__ASSIGNMENT__
Produce the full set of records below once more, exactly as they stand.

__Dataset entries__
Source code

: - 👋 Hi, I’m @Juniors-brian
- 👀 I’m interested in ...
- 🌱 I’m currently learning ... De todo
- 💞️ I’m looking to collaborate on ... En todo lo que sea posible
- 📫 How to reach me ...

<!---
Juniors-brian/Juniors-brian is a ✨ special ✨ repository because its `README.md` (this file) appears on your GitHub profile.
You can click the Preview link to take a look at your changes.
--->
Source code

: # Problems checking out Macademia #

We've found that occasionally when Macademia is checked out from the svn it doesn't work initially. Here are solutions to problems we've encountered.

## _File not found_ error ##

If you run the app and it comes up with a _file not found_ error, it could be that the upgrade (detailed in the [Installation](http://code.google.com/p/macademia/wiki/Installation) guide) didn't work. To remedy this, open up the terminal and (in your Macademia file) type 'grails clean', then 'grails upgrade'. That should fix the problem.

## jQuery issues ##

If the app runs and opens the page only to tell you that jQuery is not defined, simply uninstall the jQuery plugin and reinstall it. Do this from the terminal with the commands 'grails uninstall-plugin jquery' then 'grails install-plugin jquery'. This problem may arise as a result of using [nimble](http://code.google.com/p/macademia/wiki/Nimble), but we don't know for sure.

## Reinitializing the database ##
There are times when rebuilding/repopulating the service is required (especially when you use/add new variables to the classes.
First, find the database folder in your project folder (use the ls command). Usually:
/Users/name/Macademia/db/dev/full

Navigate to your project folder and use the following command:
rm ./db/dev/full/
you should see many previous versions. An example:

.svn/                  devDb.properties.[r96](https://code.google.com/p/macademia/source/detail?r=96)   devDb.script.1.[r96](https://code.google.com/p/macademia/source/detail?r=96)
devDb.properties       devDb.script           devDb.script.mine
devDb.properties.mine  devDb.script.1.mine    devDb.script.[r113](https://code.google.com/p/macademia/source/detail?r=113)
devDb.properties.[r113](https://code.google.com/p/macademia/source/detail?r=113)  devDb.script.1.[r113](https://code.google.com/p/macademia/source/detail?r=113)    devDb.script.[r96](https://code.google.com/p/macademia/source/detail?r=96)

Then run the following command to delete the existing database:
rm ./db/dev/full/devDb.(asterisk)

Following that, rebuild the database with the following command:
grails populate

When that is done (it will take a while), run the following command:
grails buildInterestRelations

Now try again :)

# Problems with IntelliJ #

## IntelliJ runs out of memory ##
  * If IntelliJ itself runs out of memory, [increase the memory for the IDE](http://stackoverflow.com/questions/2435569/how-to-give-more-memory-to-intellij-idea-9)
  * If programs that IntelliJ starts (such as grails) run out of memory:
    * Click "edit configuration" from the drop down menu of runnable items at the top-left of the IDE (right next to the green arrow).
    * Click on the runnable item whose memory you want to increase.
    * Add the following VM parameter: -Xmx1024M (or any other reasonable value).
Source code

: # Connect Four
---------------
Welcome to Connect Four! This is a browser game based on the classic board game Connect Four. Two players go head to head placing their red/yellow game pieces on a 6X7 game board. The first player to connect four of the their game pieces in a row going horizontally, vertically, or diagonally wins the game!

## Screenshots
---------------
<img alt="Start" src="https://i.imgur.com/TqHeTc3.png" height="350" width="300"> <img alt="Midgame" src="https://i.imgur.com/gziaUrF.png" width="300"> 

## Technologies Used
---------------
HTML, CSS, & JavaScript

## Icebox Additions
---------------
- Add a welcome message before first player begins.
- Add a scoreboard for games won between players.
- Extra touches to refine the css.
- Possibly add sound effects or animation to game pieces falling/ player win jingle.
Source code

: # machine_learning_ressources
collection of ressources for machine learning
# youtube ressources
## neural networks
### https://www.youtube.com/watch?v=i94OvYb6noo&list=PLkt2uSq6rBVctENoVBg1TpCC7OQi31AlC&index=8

__WRITTEN REPLY__
Source code

: - 👋 Hi, I’m @Juniors-brian
- 👀 I’m interested in ...
- 🌱 I’m currently learning ... De todo
- 💞️ I’m looking to collaborate on ... En todo lo que sea posible
- 📫 How to reach me ...

<!---
Juniors-brian/Juniors-brian is a ✨ special ✨ repository because its `README.md` (this file) appears on your GitHub profile.
You can click the Preview link to take a look at your changes.
--->
Source code

: # Problems checking out Macademia #

We've found that occasionally when Macademia is checked out from the svn it doesn't work initially. Here are solutions to problems we've encountered.

## _File not found_ error ##

If you run the app and it comes up with a _file not found_ error, it could be that the upgrade (detailed in the [Installation](http://code.google.com/p/macademia/wiki/Installation) guide) didn't work. To remedy this, open up the terminal and (in your Macademia file) type 'grails clean', then 'grails upgrade'. That should fix the problem.

## jQuery issues ##

If the app runs and opens the page only to tell you that jQuery is not defined, simply uninstall the jQuery plugin and reinstall it. Do this from the terminal with the commands 'grails uninstall-plugin jquery' then 'grails install-plugin jquery'. This problem may arise as a result of using [nimble](http://code.google.com/p/macademia/wiki/Nimble), but we don't know for sure.

## Reinitializing the database ##
There are times when rebuilding/repopulating the service is required (especially when you use/add new variables to the classes.
First, find the database folder in your project folder (use the ls command). Usually:
/Users/name/Macademia/db/dev/full

Navigate to your project folder and use the following command:
rm ./db/dev/full/
you should see many previous versions. An example:

.svn/                  devDb.properties.[r96](https://code.google.com/p/macademia/source/detail?r=96)   devDb.script.1.[r96](https://code.google.com/p/macademia/source/detail?r=96)
devDb.properties       devDb.script           devDb.script.mine
devDb.properties.mine  devDb.script.1.mine    devDb.script.[r113](https://code.google.com/p/macademia/source/detail?r=113)
devDb.properties.[r113](https://code.google.com/p/macademia/source/detail?r=113)  devDb.script.1.[r113](https://code.google.com/p/macademia/source/detail?r=113)    devDb.script.[r96](https://code.google.com/p/macademia/source/detail?r=96)

Then run the following command to delete the existing database:
rm ./db/dev/full/devDb.(asterisk)

Following that, rebuild the database with the following command:
grails populate

When that is done (it will take a while), run the following command:
grails buildInterestRelations

Now try again :)

# Problems with IntelliJ #

## IntelliJ runs out of memory ##
  * If IntelliJ itself runs out of memory, [increase the memory for the IDE](http://stackoverflow.com/questions/2435569/how-to-give-more-memory-to-intellij-idea-9)
  * If programs that IntelliJ starts (such as grails) run out of memory:
    * Click "edit configuration" from the drop down menu of runnable items at the top-left of the IDE (right next to the green arrow).
    * Click on the runnable item whose memory you want to increase.
    * Add the following VM parameter: -Xmx1024M (or any other reasonable value).
Source code

: # Connect Four
---------------
Welcome to Connect Four! This is a browser game based on the classic board game Connect Four. Two players go head to head placing their red/yellow game pieces on a 6X7 game board. The first player to connect four of the their game pieces in a row going horizontally, vertically, or diagonally wins the game!

## Screenshots
---------------
<img alt="Start" src="https://i.imgur.com/TqHeTc3.png" height="350" width="300"> <img alt="Midgame" src="https://i.imgur.com/gziaUrF.png" width="300"> 

## Technologies Used
---------------
HTML, CSS, & JavaScript

## Icebox Additions
---------------
- Add a welcome message before first player begins.
- Add a scoreboard for games won between players.
- Extra touches to refine the css.
- Possibly add sound effects or animation to game pieces falling/ player win jingle.
Source code

: # machine_learning_ressources
collection of ressources for machine learning
# youtube ressources
## neural networks
### https://www.youtube.com/watch?v=i94OvYb6noo&list=PLkt2uSq6rBVctENoVBg1TpCC7OQi31AlC&index=8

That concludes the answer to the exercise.